Extracted material START
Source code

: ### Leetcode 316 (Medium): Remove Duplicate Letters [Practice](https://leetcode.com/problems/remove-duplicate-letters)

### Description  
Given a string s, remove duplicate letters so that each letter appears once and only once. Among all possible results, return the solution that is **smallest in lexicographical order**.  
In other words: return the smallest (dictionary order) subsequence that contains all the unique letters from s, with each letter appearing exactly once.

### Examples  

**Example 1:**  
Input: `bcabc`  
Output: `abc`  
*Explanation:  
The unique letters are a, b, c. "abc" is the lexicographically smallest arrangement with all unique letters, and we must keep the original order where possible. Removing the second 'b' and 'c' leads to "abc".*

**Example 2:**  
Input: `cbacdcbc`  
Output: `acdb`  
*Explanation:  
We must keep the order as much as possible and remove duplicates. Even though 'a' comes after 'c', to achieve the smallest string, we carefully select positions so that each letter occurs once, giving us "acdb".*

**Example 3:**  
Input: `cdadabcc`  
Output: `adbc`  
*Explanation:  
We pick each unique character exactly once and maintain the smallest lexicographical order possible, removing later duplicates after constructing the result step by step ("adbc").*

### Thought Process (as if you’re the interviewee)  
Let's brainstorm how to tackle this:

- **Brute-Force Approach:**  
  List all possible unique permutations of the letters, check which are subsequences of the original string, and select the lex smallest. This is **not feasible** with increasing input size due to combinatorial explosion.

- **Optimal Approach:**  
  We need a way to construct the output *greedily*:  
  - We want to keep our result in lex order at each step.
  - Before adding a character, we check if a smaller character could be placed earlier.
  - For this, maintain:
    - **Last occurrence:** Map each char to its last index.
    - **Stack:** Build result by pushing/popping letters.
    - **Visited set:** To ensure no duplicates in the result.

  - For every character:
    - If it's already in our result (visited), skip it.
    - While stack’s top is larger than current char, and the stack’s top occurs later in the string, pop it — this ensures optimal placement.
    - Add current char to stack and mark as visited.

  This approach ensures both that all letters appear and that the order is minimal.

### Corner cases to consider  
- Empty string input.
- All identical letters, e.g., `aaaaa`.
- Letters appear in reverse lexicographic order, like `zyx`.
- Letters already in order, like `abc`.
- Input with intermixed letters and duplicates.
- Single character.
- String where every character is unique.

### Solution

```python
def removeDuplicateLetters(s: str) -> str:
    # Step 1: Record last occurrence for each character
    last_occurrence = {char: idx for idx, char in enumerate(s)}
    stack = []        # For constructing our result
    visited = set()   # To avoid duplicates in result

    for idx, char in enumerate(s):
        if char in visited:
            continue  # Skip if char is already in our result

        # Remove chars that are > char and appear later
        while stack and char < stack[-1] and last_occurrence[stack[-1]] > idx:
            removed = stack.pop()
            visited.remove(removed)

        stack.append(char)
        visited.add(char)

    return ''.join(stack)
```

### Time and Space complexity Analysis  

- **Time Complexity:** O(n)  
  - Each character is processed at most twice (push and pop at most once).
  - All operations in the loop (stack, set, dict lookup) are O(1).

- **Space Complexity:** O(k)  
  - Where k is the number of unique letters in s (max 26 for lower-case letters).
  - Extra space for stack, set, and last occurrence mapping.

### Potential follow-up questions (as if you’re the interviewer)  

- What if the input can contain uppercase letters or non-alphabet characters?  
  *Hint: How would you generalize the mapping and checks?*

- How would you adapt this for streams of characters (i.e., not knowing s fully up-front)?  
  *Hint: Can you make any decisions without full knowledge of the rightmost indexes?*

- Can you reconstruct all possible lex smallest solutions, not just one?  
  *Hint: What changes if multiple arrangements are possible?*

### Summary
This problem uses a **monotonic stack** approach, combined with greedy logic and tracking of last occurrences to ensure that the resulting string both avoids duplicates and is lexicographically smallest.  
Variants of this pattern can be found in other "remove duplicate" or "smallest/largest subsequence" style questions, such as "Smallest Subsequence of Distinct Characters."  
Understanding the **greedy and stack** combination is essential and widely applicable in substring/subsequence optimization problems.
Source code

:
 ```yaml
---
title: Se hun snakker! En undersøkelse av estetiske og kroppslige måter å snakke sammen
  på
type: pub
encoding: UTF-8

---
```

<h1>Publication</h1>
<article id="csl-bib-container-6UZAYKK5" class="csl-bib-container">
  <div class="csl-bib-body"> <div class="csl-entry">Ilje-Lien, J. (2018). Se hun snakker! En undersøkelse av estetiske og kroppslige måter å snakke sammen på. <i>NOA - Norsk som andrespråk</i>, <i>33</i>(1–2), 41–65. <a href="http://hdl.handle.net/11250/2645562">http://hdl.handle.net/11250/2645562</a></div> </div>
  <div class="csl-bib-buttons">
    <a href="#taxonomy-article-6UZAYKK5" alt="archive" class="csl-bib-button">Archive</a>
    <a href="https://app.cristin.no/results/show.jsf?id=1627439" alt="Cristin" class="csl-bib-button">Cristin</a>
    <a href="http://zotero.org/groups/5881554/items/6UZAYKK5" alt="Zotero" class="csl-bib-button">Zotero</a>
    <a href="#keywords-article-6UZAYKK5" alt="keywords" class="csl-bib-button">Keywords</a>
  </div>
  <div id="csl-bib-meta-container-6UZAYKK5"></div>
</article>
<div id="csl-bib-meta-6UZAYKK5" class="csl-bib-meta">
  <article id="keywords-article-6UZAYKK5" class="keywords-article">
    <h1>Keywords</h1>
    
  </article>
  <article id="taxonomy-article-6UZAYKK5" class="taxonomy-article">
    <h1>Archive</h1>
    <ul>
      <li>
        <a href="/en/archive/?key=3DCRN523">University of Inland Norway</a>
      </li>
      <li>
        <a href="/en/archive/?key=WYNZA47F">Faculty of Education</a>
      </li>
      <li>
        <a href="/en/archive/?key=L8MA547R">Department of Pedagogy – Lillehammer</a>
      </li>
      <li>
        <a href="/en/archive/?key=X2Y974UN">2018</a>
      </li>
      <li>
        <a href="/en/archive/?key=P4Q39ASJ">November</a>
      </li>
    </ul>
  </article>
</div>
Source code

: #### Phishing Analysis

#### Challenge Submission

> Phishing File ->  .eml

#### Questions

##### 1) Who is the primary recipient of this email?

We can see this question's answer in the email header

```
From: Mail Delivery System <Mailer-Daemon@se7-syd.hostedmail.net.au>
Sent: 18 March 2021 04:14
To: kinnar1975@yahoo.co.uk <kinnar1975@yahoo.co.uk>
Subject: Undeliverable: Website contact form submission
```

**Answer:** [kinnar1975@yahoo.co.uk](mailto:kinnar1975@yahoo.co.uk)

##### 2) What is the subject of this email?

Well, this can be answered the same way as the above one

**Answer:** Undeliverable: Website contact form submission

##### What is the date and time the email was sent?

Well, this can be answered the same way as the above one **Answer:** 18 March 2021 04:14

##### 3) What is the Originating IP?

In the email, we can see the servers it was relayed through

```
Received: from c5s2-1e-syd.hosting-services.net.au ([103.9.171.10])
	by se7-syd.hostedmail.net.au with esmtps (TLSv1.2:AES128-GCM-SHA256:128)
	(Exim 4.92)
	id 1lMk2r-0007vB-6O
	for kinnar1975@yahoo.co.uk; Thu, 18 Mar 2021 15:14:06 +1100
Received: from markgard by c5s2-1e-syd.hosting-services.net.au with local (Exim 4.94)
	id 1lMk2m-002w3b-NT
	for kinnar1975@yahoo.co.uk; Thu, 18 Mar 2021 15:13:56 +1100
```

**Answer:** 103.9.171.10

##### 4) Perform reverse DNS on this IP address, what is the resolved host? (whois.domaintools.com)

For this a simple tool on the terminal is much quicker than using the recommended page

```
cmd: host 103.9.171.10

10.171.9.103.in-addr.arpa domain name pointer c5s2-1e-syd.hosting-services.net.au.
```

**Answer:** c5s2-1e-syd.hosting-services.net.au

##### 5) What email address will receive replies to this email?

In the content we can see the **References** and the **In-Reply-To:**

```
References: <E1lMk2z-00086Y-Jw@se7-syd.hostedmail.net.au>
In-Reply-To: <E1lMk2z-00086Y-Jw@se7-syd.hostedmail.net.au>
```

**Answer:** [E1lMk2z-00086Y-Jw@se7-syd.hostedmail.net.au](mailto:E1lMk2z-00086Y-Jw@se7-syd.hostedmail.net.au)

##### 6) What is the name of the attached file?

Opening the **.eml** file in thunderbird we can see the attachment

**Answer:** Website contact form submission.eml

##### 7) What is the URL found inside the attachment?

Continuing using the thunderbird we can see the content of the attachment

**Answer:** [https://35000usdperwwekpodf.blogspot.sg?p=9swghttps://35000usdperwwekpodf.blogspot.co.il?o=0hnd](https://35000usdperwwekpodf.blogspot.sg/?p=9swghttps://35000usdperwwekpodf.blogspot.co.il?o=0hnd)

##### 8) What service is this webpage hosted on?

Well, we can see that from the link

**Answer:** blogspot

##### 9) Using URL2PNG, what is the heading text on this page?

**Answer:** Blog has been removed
Extracted material END
# Work instruction
Gather up the lines containing the word "acdb" from these records and copy them.

# Exercise result
Output: `acdb`  
We must keep the order as much as possible and remove duplicates. Even though 'a' comes after 'c', to achieve the smallest string, we carefully select positions so that each letter occurs once, giving us "acdb".*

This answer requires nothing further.